(Stored data entries)
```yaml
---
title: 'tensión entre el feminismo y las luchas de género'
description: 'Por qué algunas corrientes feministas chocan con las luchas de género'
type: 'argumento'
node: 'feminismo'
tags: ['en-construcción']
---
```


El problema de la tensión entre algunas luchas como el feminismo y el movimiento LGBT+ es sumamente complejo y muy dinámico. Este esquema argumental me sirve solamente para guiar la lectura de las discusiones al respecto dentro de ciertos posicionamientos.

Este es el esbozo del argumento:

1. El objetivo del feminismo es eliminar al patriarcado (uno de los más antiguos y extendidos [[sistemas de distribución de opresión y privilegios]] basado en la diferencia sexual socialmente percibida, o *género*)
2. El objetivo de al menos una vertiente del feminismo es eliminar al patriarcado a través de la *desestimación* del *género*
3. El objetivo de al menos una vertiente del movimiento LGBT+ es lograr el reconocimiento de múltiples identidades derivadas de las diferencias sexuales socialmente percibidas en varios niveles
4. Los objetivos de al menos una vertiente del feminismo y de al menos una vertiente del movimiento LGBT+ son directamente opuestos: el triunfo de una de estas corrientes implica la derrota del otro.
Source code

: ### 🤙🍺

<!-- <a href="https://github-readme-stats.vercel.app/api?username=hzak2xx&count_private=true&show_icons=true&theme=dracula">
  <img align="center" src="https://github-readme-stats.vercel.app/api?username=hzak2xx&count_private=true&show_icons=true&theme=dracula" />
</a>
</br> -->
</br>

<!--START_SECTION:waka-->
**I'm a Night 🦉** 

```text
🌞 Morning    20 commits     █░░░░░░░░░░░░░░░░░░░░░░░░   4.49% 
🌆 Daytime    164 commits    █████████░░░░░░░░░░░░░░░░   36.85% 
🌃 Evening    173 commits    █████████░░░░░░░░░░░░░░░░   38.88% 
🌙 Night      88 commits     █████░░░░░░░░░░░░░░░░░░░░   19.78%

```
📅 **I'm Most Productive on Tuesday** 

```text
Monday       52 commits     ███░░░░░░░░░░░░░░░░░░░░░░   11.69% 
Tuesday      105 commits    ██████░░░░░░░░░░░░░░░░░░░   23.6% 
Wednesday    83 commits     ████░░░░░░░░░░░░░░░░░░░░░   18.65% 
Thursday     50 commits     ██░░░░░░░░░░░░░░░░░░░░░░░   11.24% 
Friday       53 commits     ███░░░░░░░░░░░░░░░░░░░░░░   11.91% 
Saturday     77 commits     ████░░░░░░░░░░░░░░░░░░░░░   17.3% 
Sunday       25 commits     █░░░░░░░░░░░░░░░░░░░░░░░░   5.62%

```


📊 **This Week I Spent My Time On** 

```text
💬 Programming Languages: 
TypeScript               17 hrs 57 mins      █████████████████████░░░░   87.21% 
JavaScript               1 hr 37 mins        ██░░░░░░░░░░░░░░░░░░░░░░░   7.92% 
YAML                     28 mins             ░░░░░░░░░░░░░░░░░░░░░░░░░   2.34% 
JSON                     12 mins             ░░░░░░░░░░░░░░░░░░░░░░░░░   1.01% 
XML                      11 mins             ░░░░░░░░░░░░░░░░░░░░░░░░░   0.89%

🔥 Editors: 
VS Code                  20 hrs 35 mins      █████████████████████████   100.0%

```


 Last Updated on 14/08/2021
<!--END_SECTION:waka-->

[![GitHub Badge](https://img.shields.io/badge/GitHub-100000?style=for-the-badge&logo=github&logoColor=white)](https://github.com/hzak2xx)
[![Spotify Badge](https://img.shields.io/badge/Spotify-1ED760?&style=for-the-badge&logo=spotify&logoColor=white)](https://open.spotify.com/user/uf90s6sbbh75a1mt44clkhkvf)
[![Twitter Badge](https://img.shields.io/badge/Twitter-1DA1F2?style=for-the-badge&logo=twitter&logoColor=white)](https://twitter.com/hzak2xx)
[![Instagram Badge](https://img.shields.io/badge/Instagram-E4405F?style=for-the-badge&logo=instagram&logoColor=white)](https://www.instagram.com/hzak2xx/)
==
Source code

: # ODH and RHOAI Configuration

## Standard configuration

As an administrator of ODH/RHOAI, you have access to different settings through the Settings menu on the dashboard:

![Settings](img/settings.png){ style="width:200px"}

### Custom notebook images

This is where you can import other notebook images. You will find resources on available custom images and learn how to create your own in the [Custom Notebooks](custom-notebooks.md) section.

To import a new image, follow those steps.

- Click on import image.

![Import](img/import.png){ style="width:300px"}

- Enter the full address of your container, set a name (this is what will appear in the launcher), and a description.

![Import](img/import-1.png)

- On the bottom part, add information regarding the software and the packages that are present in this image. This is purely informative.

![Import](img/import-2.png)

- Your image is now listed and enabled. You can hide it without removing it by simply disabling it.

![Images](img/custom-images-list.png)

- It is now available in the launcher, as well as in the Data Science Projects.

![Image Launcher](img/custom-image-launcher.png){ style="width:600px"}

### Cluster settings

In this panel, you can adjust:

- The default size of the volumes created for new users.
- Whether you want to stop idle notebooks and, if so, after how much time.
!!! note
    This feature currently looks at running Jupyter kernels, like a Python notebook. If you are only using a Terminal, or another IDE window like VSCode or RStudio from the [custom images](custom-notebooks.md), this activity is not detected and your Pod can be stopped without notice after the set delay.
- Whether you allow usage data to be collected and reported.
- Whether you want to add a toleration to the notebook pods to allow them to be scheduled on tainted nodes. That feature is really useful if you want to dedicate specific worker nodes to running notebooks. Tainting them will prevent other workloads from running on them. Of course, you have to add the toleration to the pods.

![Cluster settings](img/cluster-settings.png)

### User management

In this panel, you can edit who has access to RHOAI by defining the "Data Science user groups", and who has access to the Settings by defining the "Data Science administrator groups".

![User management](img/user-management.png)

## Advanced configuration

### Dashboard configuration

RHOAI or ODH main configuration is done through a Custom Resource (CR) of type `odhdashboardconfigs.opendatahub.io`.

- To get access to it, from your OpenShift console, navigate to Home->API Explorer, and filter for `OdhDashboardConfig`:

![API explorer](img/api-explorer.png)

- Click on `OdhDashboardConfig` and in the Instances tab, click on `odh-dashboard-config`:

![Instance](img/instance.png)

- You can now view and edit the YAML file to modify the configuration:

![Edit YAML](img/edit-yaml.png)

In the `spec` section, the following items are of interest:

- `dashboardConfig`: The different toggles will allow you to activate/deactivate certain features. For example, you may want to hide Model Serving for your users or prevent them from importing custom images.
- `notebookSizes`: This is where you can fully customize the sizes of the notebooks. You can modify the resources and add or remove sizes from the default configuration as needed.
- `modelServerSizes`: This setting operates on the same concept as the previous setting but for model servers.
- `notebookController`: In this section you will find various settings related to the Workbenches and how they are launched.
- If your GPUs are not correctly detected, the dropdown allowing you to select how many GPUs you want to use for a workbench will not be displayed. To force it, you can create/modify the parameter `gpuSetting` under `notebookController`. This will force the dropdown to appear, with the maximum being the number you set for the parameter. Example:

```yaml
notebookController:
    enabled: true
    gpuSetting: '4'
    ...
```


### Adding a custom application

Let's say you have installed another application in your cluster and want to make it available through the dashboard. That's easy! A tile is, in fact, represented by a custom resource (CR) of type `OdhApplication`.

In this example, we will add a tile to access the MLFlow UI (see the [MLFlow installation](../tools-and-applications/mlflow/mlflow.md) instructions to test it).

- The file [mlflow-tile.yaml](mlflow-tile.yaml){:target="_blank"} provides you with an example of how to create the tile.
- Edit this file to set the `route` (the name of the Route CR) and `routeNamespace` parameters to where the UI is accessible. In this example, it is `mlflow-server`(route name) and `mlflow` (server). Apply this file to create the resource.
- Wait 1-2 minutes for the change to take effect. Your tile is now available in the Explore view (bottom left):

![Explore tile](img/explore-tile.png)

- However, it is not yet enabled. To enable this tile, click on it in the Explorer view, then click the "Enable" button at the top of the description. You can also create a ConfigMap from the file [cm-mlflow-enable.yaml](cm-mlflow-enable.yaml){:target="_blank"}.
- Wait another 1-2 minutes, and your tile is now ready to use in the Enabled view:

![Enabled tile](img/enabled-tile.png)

- Work required
The required output is the stretch of entries above from the line containing "- It is now" through the line containing "### User management", reproduced exactly.

- Problem solution
- It is now available in the launcher, as well as in the Data Science Projects.

![Image Launcher](img/custom-image-launcher.png){ style="width:600px"}

### Cluster settings

In this panel, you can adjust:

- The default size of the volumes created for new users.
- Whether you want to stop idle notebooks and, if so, after how much time.
!!! note
    This feature currently looks at running Jupyter kernels, like a Python notebook. If you are only using a Terminal, or another IDE window like VSCode or RStudio from the [custom images](custom-notebooks.md), this activity is not detected and your Pod can be stopped without notice after the set delay.
- Whether you allow usage data to be collected and reported.
- Whether you want to add a toleration to the notebook pods to allow them to be scheduled on tainted nodes. That feature is really useful if you want to dedicate specific worker nodes to running notebooks. Tainting them will prevent other workloads from running on them. Of course, you have to add the toleration to the pods.

![Cluster settings](img/cluster-settings.png)

### User management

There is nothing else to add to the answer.